- 34°04′54.4″N 118°23′07.1″W﻿ / ﻿34.081778°N 118.385306°W
- Location: 626 N. Robertson Blvd. West Hollywood, CA 90069, United States
- Type: Archive
- Established: 1981

Collection
- Items collected: Private papers, personal artifacts, organizational records, photographs, artwork, manuscripts, books, newspapers, magazines, newsletters, music recordings, videotapes, posters, flyers, buttons, clothing.
- Criteria for collection: Materials about lesbian and feminist history and culture.

Access and use
- Access requirements: Visits – free. Special events require registration.

Other information
- Director: Board of Directors
- Affiliation: UCLA Center for the Study of Women
- Website: mazerlesbianarchives.org

= June L. Mazer Lesbian Archives =

The June L. Mazer Lesbian Archives is a grassroots archive dedicated to collecting, protecting, and conserving lesbian and feminist history. The Archives was founded in 1981 as the West Coast Lesbian Collections (WCLC) by Lynn Fonfa and Cherrie Cox in Oakland, California.

== History ==
In 1987, the West Coast Lesbian Collections officially relocated to Southern California with the help of Connexxus Women's Center, Jean Conger, and the Gay and Lesbian Task Force of the City of West Hollywood and was renamed the June L. Mazer Lesbian Collections (JMLC).
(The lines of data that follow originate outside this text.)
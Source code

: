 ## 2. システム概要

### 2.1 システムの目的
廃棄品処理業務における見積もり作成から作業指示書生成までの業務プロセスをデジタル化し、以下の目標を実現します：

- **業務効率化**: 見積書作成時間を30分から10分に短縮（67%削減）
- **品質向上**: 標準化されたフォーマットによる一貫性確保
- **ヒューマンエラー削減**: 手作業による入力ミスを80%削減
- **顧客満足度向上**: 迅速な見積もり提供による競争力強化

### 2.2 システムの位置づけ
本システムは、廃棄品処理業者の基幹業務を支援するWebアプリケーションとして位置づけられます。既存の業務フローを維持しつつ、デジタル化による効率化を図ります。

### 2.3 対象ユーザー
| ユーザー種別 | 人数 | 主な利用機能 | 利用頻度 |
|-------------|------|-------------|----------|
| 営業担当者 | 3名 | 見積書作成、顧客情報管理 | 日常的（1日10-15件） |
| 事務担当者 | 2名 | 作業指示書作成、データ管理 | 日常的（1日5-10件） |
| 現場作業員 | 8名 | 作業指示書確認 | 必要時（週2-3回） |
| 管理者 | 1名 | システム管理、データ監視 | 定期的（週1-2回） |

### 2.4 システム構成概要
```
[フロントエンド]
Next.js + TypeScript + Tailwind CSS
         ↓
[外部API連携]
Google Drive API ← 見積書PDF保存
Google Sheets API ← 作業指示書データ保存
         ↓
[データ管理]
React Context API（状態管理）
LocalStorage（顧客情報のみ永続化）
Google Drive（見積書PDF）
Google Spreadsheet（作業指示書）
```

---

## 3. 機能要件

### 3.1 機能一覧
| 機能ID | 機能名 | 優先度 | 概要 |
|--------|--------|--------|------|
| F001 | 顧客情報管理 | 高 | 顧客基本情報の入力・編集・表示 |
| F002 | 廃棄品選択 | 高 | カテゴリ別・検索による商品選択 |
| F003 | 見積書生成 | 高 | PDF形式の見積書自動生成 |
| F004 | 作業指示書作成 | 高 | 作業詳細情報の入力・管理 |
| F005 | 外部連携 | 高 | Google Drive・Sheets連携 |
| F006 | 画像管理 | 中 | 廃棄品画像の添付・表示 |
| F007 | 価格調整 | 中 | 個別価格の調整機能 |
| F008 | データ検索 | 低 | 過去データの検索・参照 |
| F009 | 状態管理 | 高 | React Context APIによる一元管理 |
Nancy "Bunny" MacCulloch, who was on the board of directors of Connexxus, and her partner June L. Mazer became custodians of the WCLC within their home in Altadena, California. After Mazer's death from cancer in January 1987, the collections was renamed after Mazer and MacCulloch continued to maintain it with the assistance of volunteers. On November 28, 1988, the City of West Hollywood granted a permanent location for the June L. Mazer Lesbian Collections in the Werle Building, a city-owned property. The JMLC was moved from MacCulloch's home and in 1989 received 501(c)(3) organization status.

In 1989, the Mazer Archives created an outreach and collection-building partnership with the UCLA Center for the Study of Women and the UCLA Library Special Collections of the Charles E. Young Research Library. In 2011, the Mazer Archives and the UCLA Center for Women hosted the 3rd LGBT ALMS Conference. In 2015, Wolfe Video donated 100 lesbian movies to the Archives.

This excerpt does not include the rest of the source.